=== Task details ===
Give the number of lines in the records below that contain the word "Unit", and nothing more.

####################

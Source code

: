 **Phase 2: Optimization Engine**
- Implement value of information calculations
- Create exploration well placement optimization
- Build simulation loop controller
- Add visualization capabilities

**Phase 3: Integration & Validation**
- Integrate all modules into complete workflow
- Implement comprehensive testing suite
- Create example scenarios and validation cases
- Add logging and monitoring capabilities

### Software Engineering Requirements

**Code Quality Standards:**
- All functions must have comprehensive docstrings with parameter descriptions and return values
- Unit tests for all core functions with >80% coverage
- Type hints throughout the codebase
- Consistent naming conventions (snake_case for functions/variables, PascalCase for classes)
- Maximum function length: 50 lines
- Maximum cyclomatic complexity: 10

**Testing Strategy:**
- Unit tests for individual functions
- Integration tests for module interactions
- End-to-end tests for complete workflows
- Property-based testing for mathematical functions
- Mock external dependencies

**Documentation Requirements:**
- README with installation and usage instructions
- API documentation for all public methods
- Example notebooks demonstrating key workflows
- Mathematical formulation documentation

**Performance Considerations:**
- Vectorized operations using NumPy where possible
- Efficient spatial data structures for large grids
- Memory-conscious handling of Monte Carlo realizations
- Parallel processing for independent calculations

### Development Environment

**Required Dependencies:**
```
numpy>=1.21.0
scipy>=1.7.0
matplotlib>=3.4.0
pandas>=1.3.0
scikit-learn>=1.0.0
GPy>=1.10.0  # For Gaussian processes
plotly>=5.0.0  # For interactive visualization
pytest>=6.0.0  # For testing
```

####################

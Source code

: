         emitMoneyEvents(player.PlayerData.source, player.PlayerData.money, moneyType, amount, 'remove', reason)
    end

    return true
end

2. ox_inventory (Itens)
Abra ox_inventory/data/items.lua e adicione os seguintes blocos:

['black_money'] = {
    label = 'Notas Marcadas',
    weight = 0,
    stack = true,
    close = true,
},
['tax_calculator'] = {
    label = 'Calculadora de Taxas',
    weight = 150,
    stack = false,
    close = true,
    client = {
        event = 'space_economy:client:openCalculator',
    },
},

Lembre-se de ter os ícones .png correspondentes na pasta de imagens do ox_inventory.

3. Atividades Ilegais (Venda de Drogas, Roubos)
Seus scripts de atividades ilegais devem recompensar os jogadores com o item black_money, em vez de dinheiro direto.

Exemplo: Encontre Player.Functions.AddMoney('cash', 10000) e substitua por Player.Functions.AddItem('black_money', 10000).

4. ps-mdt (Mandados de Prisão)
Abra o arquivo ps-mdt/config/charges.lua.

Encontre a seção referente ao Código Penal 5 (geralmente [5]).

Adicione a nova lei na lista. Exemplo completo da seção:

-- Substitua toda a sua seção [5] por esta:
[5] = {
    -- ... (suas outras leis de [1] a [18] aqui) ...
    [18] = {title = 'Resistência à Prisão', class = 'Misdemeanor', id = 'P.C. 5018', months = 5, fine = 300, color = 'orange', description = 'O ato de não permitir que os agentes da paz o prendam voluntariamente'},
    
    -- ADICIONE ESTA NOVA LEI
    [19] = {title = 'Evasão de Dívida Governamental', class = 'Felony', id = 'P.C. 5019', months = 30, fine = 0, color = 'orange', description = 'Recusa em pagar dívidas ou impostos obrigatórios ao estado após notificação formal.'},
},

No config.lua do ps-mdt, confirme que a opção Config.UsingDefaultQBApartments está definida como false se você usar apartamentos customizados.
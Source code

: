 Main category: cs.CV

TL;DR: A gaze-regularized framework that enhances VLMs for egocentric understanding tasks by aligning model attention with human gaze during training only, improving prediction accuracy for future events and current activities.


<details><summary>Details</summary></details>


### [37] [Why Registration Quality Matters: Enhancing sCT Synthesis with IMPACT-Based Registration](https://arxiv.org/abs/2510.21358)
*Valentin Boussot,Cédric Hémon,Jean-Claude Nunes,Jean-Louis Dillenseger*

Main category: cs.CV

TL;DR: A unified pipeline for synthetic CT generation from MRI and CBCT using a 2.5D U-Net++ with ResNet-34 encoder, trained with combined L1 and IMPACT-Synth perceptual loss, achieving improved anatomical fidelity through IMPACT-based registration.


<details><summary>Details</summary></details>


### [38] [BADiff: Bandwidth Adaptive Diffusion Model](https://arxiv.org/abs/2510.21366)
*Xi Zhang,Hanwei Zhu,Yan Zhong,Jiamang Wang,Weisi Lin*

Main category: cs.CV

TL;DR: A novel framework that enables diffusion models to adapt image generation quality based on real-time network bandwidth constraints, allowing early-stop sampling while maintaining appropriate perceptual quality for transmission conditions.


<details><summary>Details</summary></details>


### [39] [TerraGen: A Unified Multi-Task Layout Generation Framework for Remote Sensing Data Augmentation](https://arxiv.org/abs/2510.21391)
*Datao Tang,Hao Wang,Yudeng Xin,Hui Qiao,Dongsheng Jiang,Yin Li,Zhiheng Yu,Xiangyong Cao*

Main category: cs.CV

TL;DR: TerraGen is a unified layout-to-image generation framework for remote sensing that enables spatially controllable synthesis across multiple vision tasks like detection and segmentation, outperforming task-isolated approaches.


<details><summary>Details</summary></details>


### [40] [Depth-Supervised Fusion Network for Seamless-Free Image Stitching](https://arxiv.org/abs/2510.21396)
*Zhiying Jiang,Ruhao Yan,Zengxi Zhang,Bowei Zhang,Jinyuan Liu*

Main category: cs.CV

####################

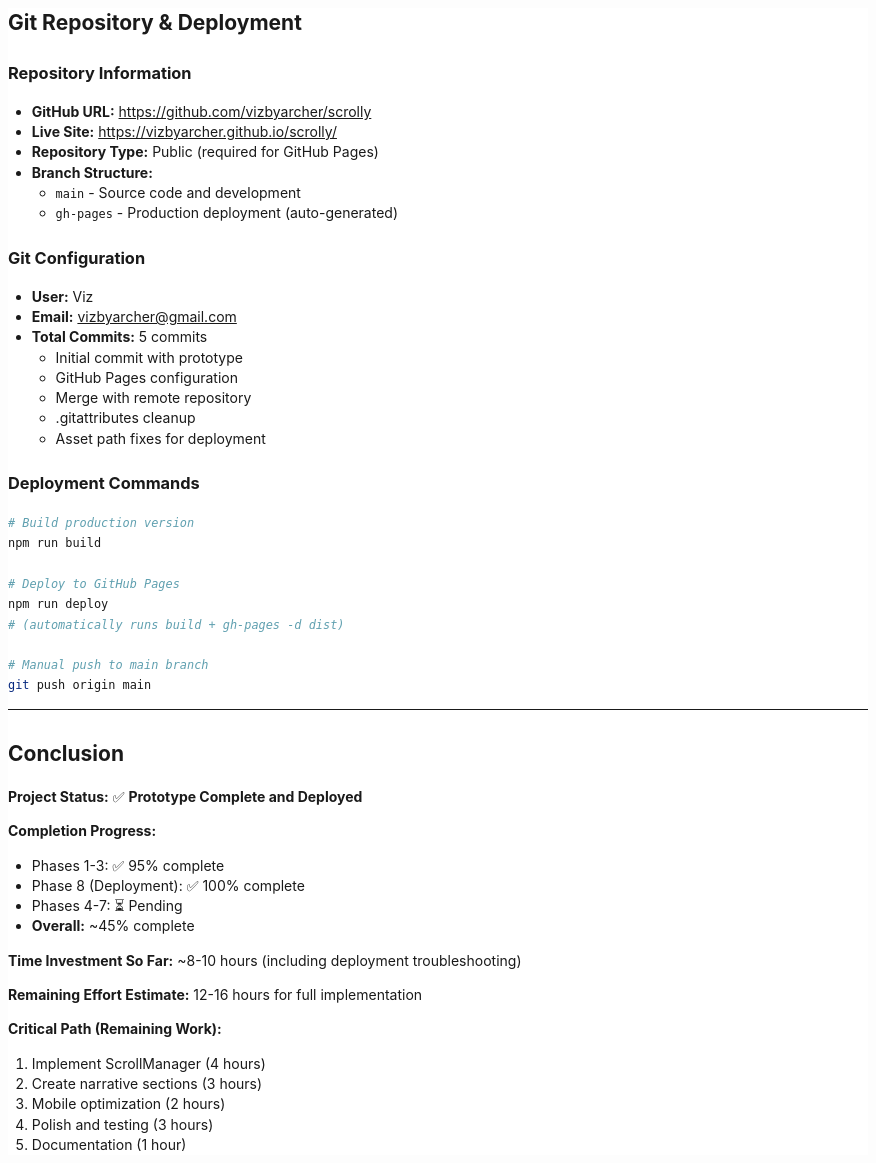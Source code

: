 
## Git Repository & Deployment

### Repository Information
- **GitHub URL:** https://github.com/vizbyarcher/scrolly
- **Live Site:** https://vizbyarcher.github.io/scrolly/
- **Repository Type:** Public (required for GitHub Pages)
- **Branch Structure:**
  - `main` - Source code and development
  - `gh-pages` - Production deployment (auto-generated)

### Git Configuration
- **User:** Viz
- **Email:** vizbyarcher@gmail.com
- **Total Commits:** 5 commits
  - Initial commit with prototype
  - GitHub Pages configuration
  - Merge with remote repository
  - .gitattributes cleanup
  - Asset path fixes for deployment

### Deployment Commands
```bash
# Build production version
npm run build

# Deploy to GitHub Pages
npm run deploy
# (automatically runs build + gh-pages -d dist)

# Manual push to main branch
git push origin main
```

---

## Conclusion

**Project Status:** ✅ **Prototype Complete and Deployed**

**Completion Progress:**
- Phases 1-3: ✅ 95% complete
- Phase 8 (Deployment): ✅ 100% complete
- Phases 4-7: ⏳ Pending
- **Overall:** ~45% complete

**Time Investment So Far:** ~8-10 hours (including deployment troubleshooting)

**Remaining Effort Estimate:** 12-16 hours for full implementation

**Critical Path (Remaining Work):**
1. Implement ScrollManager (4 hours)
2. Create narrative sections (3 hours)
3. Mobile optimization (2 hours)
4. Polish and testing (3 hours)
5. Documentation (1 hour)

####################

=== Your solution ===
2